DATA PROVIDED: Begin

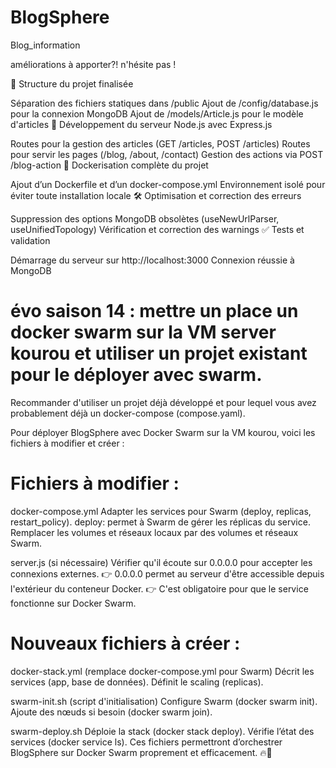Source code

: # BlogSphere
 Blog_information

 améliorations à apporter?! n'hésite pas !

 📂 Structure du projet finalisée

Séparation des fichiers statiques dans /public
Ajout de /config/database.js pour la connexion MongoDB
Ajout de /models/Article.js pour le modèle d'articles
🚀 Développement du serveur Node.js avec Express.js

Routes pour la gestion des articles (GET /articles, POST /articles)
Routes pour servir les pages (/blog, /about, /contact)
Gestion des actions via POST /blog-action
🐳 Dockerisation complète du projet

Ajout d’un Dockerfile et d’un docker-compose.yml
Environnement isolé pour éviter toute installation locale
🛠️ Optimisation et correction des erreurs

Suppression des options MongoDB obsolètes (useNewUrlParser, useUnifiedTopology)
Vérification et correction des warnings
✅ Tests et validation

Démarrage du serveur sur http://localhost:3000
Connexion réussie à MongoDB


# évo saison 14 : mettre un place un docker swarm sur la VM server kourou et utiliser un projet existant  pour le déployer avec swarm.
Recommander d'utiliser un projet déjà développé et pour lequel vous avez probablement déjà un docker-compose (compose.yaml).

Pour déployer BlogSphere avec Docker Swarm sur la VM kourou, voici les fichiers à modifier et créer :

# Fichiers à modifier :
docker-compose.yml
Adapter les services pour Swarm (deploy, replicas, restart_policy).
deploy: permet à Swarm de gérer les réplicas du service.
Remplacer les volumes et réseaux locaux par des volumes et réseaux Swarm.

server.js (si nécessaire)
Vérifier qu'il écoute sur 0.0.0.0 pour accepter les connexions externes.
👉 0.0.0.0 permet au serveur d'être accessible depuis l'extérieur du conteneur Docker.
👉 C'est obligatoire pour que le service fonctionne sur Docker Swarm.

# Nouveaux fichiers à créer :

docker-stack.yml (remplace docker-compose.yml pour Swarm)
Décrit les services (app, base de données).
Définit le scaling (replicas).

swarm-init.sh (script d'initialisation)
Configure Swarm (docker swarm init).
Ajoute des nœuds si besoin (docker swarm join).

swarm-deploy.sh
Déploie la stack (docker stack deploy).
Vérifie l’état des services (docker service ls).
Ces fichiers permettront d’orchestrer BlogSphere sur Docker Swarm proprement et efficacement. 🔥🚀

DATA PROVIDED: End

▶ TASK TO COMPLETE:
Only lines containing the string "modifier" belong in the answer; find them in the data above and copy them.

▶ SOLVED PROBLEM:
Pour déployer BlogSphere avec Docker Swarm sur la VM kourou, voici les fichiers à modifier et créer :
# Fichiers à modifier :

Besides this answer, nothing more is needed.